Il me pousse dans le coeur une fleur pour recueillir les larmes de mon fils et les rendre perles de rosée, elle est si grande qu'elle absorbera toutes les peines, cette ancolie...
22 janvier 2008
"Un grand silence frisé"
Ce titre là n'est pas de moi, mais de F'MURR, auteur de B.D. célèbres dans le monde des bergers, puiqu'il y décrit avec humour et folie notre quotidien, légèrement délesté du tangible...
Ce grand silence, ou plutôt ce long silence, le mien, c'était une lassitude, une sensation de vide un peu vertigineuse, le temps qui s'écoule sans que je puisse poser des mots dessus, la page tournée, et point?
Tous ces jours passés ont pourtant eu du contenu, mais j'étais incapable d'envie, ils n'avaient pour moi que le sens que je voulais bien leur donner, ils étaient devenus intranscriptibles.

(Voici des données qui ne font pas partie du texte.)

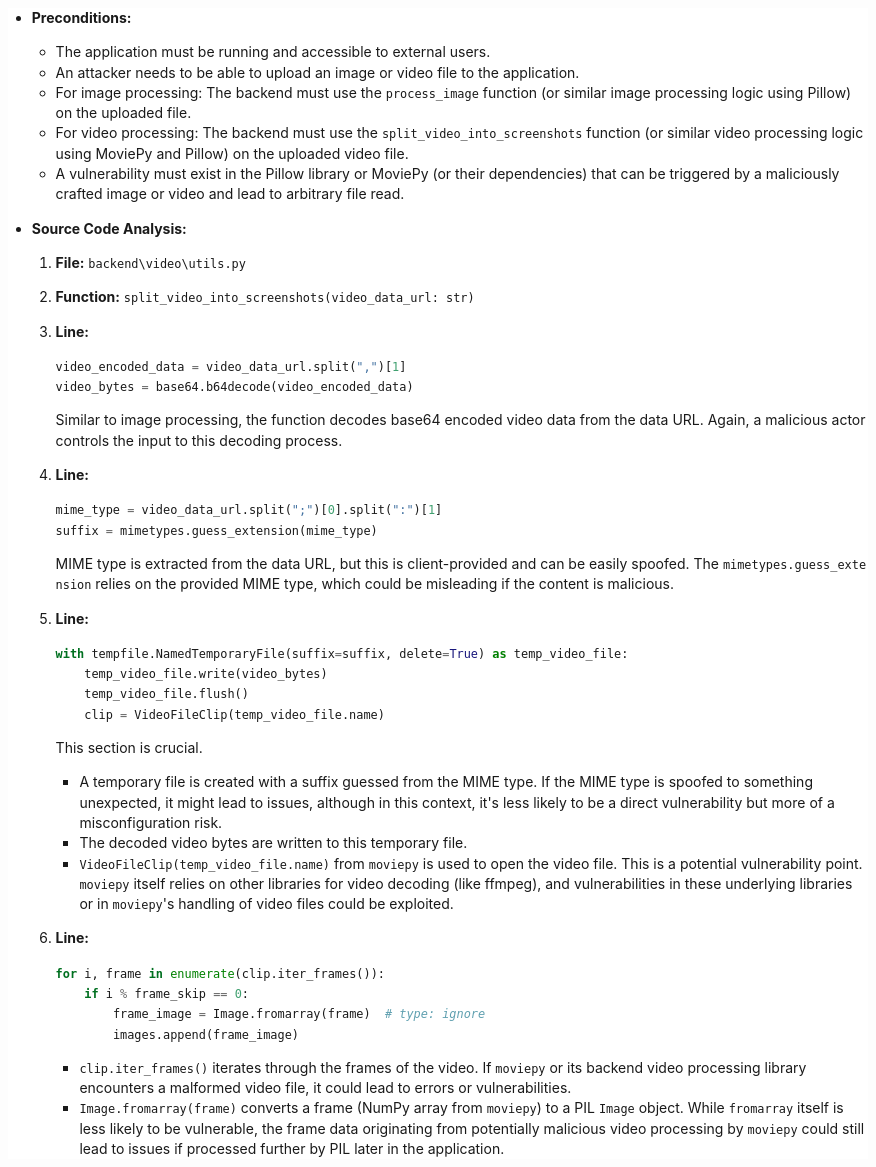 - **Preconditions:**
    - The application must be running and accessible to external users.
    - An attacker needs to be able to upload an image or video file to the application.
    - For image processing: The backend must use the `process_image` function (or similar image processing logic using Pillow) on the uploaded file.
    - For video processing: The backend must use the `split_video_into_screenshots` function (or similar video processing logic using MoviePy and Pillow) on the uploaded video file.
    - A vulnerability must exist in the Pillow library or MoviePy (or their dependencies) that can be triggered by a maliciously crafted image or video and lead to arbitrary file read.

- **Source Code Analysis:**

    1. **File:** `backend\video\utils.py`
    2. **Function:** `split_video_into_screenshots(video_data_url: str)`
    3. **Line:**
       ```python
       video_encoded_data = video_data_url.split(",")[1]
       video_bytes = base64.b64decode(video_encoded_data)
       ```
       Similar to image processing, the function decodes base64 encoded video data from the data URL. Again, a malicious actor controls the input to this decoding process.

    4. **Line:**
       ```python
       mime_type = video_data_url.split(";")[0].split(":")[1]
       suffix = mimetypes.guess_extension(mime_type)
       ```
       MIME type is extracted from the data URL, but this is client-provided and can be easily spoofed.  The `mimetypes.guess_extension` relies on the provided MIME type, which could be misleading if the content is malicious.

    5. **Line:**
       ```python
       with tempfile.NamedTemporaryFile(suffix=suffix, delete=True) as temp_video_file:
           temp_video_file.write(video_bytes)
           temp_video_file.flush()
           clip = VideoFileClip(temp_video_file.name)
       ```
       This section is crucial.
         - A temporary file is created with a suffix guessed from the MIME type. If the MIME type is spoofed to something unexpected, it might lead to issues, although in this context, it's less likely to be a direct vulnerability but more of a misconfiguration risk.
         - The decoded video bytes are written to this temporary file.
         - `VideoFileClip(temp_video_file.name)` from `moviepy` is used to open the video file. This is a potential vulnerability point. `moviepy` itself relies on other libraries for video decoding (like ffmpeg), and vulnerabilities in these underlying libraries or in `moviepy`'s handling of video files could be exploited.

    6. **Line:**
       ```python
       for i, frame in enumerate(clip.iter_frames()):
           if i % frame_skip == 0:
               frame_image = Image.fromarray(frame)  # type: ignore
               images.append(frame_image)
       ```
       - `clip.iter_frames()` iterates through the frames of the video. If `moviepy` or its backend video processing library encounters a malformed video file, it could lead to errors or vulnerabilities.
       - `Image.fromarray(frame)` converts a frame (NumPy array from `moviepy`) to a PIL `Image` object. While `fromarray` itself is less likely to be vulnerable, the frame data originating from potentially malicious video processing by `moviepy` could still lead to issues if processed further by PIL later in the application.
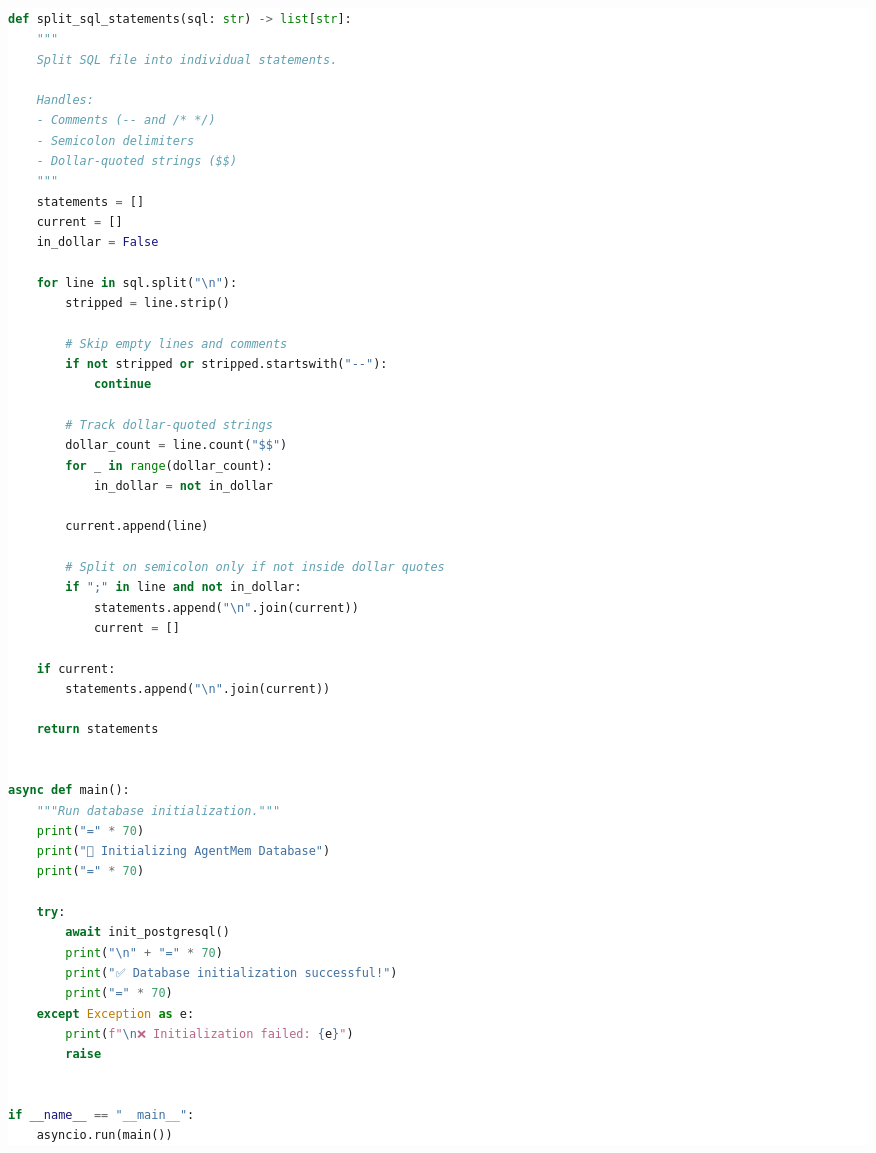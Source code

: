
 ```python
def split_sql_statements(sql: str) -> list[str]:
    """
    Split SQL file into individual statements.
    
    Handles:
    - Comments (-- and /* */)
    - Semicolon delimiters
    - Dollar-quoted strings ($$)
    """
    statements = []
    current = []
    in_dollar = False

    for line in sql.split("\n"):
        stripped = line.strip()

        # Skip empty lines and comments
        if not stripped or stripped.startswith("--"):
            continue

        # Track dollar-quoted strings
        dollar_count = line.count("$$")
        for _ in range(dollar_count):
            in_dollar = not in_dollar

        current.append(line)

        # Split on semicolon only if not inside dollar quotes
        if ";" in line and not in_dollar:
            statements.append("\n".join(current))
            current = []

    if current:
        statements.append("\n".join(current))

    return statements


async def main():
    """Run database initialization."""
    print("=" * 70)
    print("🚀 Initializing AgentMem Database")
    print("=" * 70)
    
    try:
        await init_postgresql()
        print("\n" + "=" * 70)
        print("✅ Database initialization successful!")
        print("=" * 70)
    except Exception as e:
        print(f"\n❌ Initialization failed: {e}")
        raise


if __name__ == "__main__":
    asyncio.run(main())
```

Et puis, va savoir pourquoi, j'ai entendu parler "théâtre"et l'envie m'est revenue, de faire et de dire, un déclic inespéré...
On va jouer "Bérénice" à Paris, Carole Bouquet et Lambert Wilson, possèdés, parlent de la beauté du texte, de leur total investissement et des images instantanées me viennent, Racine au bord des lèvres, au bord des yeux et mon coeur fait des étincelles. Je l'aime tant, celui-là, il m'émeut jusqu'à fleur de peau...pourquoi suis-je à l'autre bout de la France, pourquoi ne pas recommencer à dire ces mots si beaux qu'ils me hantent pour l'éternité...
J'en rêve la nuit suivante, je les aient dans la bouche, ces mots, je crois les possèder, une fois de plus, c'est eux qui me possèdent, une fois encore. La scène est derrière le rideau, j'entend la salle se remplir, mon coeur bat la chamade et ma bouche murmure des "italiennes", à l'infini.
je me réveille, un hagarde, un peu ivre de la sensation retrouvée et j'ai tant envie d'en parler!
Et puis voilà que ce matin j'entend Daniel Auteuil parler de son rôle dans "les femmes savantes", expliquer sa délectation, se livrer avec espièglerie et faire tâter, à la radio, l'étoffe de soie qu'il portera, qui est, dit-il, l'exacte réplique du costume que portait Molière pour interprèter le même rôle.
Je suis bien, dans ma vie, j'ai eu la chance de choisir, de changer à loisir, d'aller de l'avant. J'ai fait tant de chemin et tant de belles rencontres que je me sens riche ,et ce n'est pas fini, il y a encore de quoi me faire vibrer, dans ma boule de cristal, je vois, je vois...
Je ne serai jamais une grande comédienne, je me suis juste fait plaisir et c'est bien ainsi, mais je n'ai pas dit mon dernier mot, mon dernier vers et en regardant droit devant, je me prend à penser que le frisson qui m'emporte dans ces moments là ne pourra me quitter bien longtemps.